*** Opening of Records for this exercise ***
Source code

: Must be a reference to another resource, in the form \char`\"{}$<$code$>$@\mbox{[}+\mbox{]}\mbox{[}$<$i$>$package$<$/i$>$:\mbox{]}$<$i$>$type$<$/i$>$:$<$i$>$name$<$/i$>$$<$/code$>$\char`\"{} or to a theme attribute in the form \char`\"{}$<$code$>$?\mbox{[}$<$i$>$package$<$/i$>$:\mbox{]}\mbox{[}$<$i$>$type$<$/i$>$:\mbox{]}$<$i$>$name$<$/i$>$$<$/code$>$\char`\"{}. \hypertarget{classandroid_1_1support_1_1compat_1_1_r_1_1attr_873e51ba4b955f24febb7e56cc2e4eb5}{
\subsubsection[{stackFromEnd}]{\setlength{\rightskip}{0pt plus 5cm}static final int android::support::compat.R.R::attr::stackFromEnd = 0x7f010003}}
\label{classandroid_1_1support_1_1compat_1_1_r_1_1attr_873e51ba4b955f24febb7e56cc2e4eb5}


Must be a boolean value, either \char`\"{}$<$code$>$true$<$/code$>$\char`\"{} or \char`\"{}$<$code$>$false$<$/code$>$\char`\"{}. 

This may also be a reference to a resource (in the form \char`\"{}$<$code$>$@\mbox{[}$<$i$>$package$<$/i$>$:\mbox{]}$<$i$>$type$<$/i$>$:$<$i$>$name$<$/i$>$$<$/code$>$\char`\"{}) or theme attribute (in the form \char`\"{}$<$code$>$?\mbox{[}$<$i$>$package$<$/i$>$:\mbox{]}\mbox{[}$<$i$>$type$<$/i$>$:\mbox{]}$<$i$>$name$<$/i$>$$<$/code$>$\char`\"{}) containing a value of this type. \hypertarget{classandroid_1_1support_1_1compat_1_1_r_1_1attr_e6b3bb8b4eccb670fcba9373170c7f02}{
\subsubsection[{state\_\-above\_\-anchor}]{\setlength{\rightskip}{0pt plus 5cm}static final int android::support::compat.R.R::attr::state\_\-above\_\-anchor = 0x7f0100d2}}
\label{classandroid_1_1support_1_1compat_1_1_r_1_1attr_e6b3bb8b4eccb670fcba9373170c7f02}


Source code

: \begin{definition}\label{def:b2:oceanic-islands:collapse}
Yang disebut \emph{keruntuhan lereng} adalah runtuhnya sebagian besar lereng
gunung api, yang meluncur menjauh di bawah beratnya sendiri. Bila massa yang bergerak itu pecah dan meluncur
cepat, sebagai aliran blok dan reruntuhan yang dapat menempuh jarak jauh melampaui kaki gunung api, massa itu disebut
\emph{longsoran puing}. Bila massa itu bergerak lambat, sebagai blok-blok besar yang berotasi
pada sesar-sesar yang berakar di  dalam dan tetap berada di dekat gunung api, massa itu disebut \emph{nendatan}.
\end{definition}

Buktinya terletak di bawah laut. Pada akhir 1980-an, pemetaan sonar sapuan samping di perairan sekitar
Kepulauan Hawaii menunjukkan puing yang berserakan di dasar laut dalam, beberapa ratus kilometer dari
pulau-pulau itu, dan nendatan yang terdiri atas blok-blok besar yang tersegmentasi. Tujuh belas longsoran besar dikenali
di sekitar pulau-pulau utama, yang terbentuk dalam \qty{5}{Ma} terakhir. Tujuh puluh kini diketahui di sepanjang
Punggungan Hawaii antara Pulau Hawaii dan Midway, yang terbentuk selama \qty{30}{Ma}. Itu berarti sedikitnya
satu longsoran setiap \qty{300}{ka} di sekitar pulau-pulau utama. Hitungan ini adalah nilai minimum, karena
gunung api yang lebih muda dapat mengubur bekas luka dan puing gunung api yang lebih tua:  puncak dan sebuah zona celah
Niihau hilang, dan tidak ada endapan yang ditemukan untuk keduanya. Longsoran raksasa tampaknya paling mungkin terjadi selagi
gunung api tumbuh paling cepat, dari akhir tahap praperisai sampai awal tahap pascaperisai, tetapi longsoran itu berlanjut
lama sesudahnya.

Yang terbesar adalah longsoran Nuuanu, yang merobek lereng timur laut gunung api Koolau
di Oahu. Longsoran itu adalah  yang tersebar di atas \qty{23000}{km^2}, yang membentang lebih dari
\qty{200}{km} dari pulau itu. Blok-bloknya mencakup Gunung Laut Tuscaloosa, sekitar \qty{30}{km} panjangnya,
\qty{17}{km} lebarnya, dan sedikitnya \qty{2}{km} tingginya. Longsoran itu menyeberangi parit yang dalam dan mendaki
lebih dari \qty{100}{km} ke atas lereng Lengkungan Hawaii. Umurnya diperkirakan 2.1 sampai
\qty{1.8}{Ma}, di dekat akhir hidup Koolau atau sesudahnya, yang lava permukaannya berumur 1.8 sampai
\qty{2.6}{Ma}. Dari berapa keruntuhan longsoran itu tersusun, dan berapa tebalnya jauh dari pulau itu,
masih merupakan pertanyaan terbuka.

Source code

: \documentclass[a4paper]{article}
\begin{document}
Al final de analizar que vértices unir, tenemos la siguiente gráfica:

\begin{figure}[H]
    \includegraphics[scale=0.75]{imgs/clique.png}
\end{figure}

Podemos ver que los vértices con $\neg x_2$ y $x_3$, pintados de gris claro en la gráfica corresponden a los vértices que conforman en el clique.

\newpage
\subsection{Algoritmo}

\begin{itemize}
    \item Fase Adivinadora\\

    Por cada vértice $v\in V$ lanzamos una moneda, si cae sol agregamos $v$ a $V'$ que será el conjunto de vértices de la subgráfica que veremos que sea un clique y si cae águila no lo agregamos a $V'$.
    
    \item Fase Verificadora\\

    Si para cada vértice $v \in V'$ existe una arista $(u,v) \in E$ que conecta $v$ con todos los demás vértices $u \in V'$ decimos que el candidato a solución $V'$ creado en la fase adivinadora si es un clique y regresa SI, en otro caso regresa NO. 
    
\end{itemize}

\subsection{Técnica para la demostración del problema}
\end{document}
*** Close of Records for this exercise ***
» **Task prompt**: Send back exactly the lines of the listing above starting at the one with "Punggungan Hawaii antara" and ending at the one with "lama sesudahnya.", inclusive, and no others.

» **The completed task**:
Punggungan Hawaii antara Pulau Hawaii dan Midway, yang terbentuk selama \qty{30}{Ma}. Itu berarti sedikitnya
satu longsoran setiap \qty{300}{ka} di sekitar pulau-pulau utama. Hitungan ini adalah nilai minimum, karena
gunung api yang lebih muda dapat mengubur bekas luka dan puing gunung api yang lebih tua:  puncak dan sebuah zona celah
Niihau hilang, dan tidak ada endapan yang ditemukan untuk keduanya. Longsoran raksasa tampaknya paling mungkin terjadi selagi
gunung api tumbuh paling cepat, dari akhir tahap praperisai sampai awal tahap pascaperisai, tetapi longsoran itu berlanjut
lama sesudahnya.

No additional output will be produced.